Task to complete: Could you please output all of the records exactly?

(Stored dataset items)
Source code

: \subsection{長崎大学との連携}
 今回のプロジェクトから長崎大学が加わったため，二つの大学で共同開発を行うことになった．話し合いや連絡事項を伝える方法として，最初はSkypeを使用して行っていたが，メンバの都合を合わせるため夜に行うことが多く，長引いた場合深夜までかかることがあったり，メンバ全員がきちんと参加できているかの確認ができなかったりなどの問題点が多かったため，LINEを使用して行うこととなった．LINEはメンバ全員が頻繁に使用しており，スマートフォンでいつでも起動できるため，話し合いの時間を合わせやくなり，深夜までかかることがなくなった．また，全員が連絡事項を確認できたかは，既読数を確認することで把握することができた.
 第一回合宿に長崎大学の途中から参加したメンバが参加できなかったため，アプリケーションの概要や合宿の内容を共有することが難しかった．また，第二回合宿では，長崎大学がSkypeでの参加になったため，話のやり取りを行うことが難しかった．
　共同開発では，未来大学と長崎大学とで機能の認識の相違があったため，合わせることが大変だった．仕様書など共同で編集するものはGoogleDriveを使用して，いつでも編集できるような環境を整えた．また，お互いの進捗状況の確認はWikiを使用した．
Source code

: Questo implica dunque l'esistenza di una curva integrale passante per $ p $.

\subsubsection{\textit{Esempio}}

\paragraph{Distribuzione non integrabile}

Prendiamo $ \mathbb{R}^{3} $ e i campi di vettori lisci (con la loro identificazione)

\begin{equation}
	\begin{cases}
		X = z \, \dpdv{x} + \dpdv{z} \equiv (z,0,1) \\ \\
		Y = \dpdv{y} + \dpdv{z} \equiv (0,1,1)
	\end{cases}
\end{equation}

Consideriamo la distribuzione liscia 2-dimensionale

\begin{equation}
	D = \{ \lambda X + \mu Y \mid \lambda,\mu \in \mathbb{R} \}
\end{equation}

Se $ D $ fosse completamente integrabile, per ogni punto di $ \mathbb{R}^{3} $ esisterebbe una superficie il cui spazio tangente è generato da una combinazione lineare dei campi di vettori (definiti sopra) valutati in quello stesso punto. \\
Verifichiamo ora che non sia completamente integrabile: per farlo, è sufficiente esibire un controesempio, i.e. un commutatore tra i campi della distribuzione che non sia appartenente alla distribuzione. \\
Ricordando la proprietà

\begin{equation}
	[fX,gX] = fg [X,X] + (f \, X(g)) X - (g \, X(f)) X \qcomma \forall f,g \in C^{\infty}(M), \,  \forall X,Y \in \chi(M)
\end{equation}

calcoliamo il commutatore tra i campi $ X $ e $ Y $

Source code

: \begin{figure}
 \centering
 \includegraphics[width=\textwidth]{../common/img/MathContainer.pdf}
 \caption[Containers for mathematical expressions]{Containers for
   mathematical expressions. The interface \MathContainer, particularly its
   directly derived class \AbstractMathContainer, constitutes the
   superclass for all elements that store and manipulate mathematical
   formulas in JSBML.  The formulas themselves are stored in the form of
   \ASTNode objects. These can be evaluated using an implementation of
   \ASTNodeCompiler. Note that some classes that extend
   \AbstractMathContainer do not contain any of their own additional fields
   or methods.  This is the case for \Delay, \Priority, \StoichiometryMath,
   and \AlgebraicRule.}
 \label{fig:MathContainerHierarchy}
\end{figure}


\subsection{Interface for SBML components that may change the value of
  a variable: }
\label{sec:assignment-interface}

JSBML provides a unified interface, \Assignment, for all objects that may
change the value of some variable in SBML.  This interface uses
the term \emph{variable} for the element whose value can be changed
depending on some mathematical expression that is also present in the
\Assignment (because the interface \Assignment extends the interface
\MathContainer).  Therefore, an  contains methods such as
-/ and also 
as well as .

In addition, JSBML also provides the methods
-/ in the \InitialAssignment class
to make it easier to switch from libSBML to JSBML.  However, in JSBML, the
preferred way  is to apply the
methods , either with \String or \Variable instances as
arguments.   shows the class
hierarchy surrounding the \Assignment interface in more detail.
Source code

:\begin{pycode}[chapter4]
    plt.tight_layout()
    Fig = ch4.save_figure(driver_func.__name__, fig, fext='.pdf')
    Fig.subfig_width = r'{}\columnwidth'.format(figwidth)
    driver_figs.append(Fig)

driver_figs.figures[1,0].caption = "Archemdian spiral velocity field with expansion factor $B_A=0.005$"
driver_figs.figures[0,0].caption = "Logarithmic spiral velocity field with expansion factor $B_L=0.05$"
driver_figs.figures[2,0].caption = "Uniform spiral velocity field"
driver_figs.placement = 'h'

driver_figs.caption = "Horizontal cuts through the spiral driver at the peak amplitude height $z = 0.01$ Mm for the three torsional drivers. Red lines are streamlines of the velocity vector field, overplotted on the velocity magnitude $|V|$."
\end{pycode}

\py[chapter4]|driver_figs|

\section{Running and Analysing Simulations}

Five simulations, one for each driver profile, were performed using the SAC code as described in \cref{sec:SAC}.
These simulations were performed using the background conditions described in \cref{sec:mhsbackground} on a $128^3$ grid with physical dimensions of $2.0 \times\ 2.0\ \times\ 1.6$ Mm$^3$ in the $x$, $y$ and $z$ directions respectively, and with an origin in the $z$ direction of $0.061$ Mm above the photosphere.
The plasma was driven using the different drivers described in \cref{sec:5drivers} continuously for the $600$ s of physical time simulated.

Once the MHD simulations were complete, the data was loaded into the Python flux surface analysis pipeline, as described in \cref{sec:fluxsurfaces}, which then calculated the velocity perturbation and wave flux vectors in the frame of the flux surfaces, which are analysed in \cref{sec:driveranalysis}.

Output of the task:
Source code

: \subsection{長崎大学との連携}
 今回のプロジェクトから長崎大学が加わったため，二つの大学で共同開発を行うことになった．話し合いや連絡事項を伝える方法として，最初はSkypeを使用して行っていたが，メンバの都合を合わせるため夜に行うことが多く，長引いた場合深夜までかかることがあったり，メンバ全員がきちんと参加できているかの確認ができなかったりなどの問題点が多かったため，LINEを使用して行うこととなった．LINEはメンバ全員が頻繁に使用しており，スマートフォンでいつでも起動できるため，話し合いの時間を合わせやくなり，深夜までかかることがなくなった．また，全員が連絡事項を確認できたかは，既読数を確認することで把握することができた.
 第一回合宿に長崎大学の途中から参加したメンバが参加できなかったため，アプリケーションの概要や合宿の内容を共有することが難しかった．また，第二回合宿では，長崎大学がSkypeでの参加になったため，話のやり取りを行うことが難しかった．
　共同開発では，未来大学と長崎大学とで機能の認識の相違があったため，合わせることが大変だった．仕様書など共同で編集するものはGoogleDriveを使用して，いつでも編集できるような環境を整えた．また，お互いの進捗状況の確認はWikiを使用した．
Source code

: Questo implica dunque l'esistenza di una curva integrale passante per $ p $.

\subsubsection{\textit{Esempio}}

\paragraph{Distribuzione non integrabile}

Prendiamo $ \mathbb{R}^{3} $ e i campi di vettori lisci (con la loro identificazione)

\begin{equation}
	\begin{cases}
		X = z \, \dpdv{x} + \dpdv{z} \equiv (z,0,1) \\ \\
		Y = \dpdv{y} + \dpdv{z} \equiv (0,1,1)
	\end{cases}
\end{equation}

Consideriamo la distribuzione liscia 2-dimensionale

\begin{equation}
	D = \{ \lambda X + \mu Y \mid \lambda,\mu \in \mathbb{R} \}
\end{equation}

Se $ D $ fosse completamente integrabile, per ogni punto di $ \mathbb{R}^{3} $ esisterebbe una superficie il cui spazio tangente è generato da una combinazione lineare dei campi di vettori (definiti sopra) valutati in quello stesso punto. \\
Verifichiamo ora che non sia completamente integrabile: per farlo, è sufficiente esibire un controesempio, i.e. un commutatore tra i campi della distribuzione che non sia appartenente alla distribuzione. \\
Ricordando la proprietà

\begin{equation}
	[fX,gX] = fg [X,X] + (f \, X(g)) X - (g \, X(f)) X \qcomma \forall f,g \in C^{\infty}(M), \,  \forall X,Y \in \chi(M)
\end{equation}

calcoliamo il commutatore tra i campi $ X $ e $ Y $

Source code

: \begin{figure}
 \centering
 \includegraphics[width=\textwidth]{../common/img/MathContainer.pdf}
 \caption[Containers for mathematical expressions]{Containers for
   mathematical expressions. The interface \MathContainer, particularly its
   directly derived class \AbstractMathContainer, constitutes the
   superclass for all elements that store and manipulate mathematical
   formulas in JSBML.  The formulas themselves are stored in the form of
   \ASTNode objects. These can be evaluated using an implementation of
   \ASTNodeCompiler. Note that some classes that extend
   \AbstractMathContainer do not contain any of their own additional fields
   or methods.  This is the case for \Delay, \Priority, \StoichiometryMath,
   and \AlgebraicRule.}
 \label{fig:MathContainerHierarchy}
\end{figure}


\subsection{Interface for SBML components that may change the value of
  a variable: }
\label{sec:assignment-interface}

JSBML provides a unified interface, \Assignment, for all objects that may
change the value of some variable in SBML.  This interface uses
the term \emph{variable} for the element whose value can be changed
depending on some mathematical expression that is also present in the
\Assignment (because the interface \Assignment extends the interface
\MathContainer).  Therefore, an  contains methods such as
-/ and also 
as well as .

In addition, JSBML also provides the methods
-/ in the \InitialAssignment class
to make it easier to switch from libSBML to JSBML.  However, in JSBML, the
preferred way  is to apply the
methods , either with \String or \Variable instances as
arguments.   shows the class
hierarchy surrounding the \Assignment interface in more detail.
Source code

:\begin{pycode}[chapter4]
    plt.tight_layout()
    Fig = ch4.save_figure(driver_func.__name__, fig, fext='.pdf')
    Fig.subfig_width = r'{}\columnwidth'.format(figwidth)
    driver_figs.append(Fig)

driver_figs.figures[1,0].caption = "Archemdian spiral velocity field with expansion factor $B_A=0.005$"
driver_figs.figures[0,0].caption = "Logarithmic spiral velocity field with expansion factor $B_L=0.05$"
driver_figs.figures[2,0].caption = "Uniform spiral velocity field"
driver_figs.placement = 'h'

driver_figs.caption = "Horizontal cuts through the spiral driver at the peak amplitude height $z = 0.01$ Mm for the three torsional drivers. Red lines are streamlines of the velocity vector field, overplotted on the velocity magnitude $|V|$."
\end{pycode}

\py[chapter4]|driver_figs|

\section{Running and Analysing Simulations}

Five simulations, one for each driver profile, were performed using the SAC code as described in \cref{sec:SAC}.
These simulations were performed using the background conditions described in \cref{sec:mhsbackground} on a $128^3$ grid with physical dimensions of $2.0 \times\ 2.0\ \times\ 1.6$ Mm$^3$ in the $x$, $y$ and $z$ directions respectively, and with an origin in the $z$ direction of $0.061$ Mm above the photosphere.
The plasma was driven using the different drivers described in \cref{sec:5drivers} continuously for the $600$ s of physical time simulated.

Once the MHD simulations were complete, the data was loaded into the Python flux surface analysis pipeline, as described in \cref{sec:fluxsurfaces}, which then calculated the velocity perturbation and wave flux vectors in the frame of the flux surfaces, which are analysed in \cref{sec:driveranalysis}.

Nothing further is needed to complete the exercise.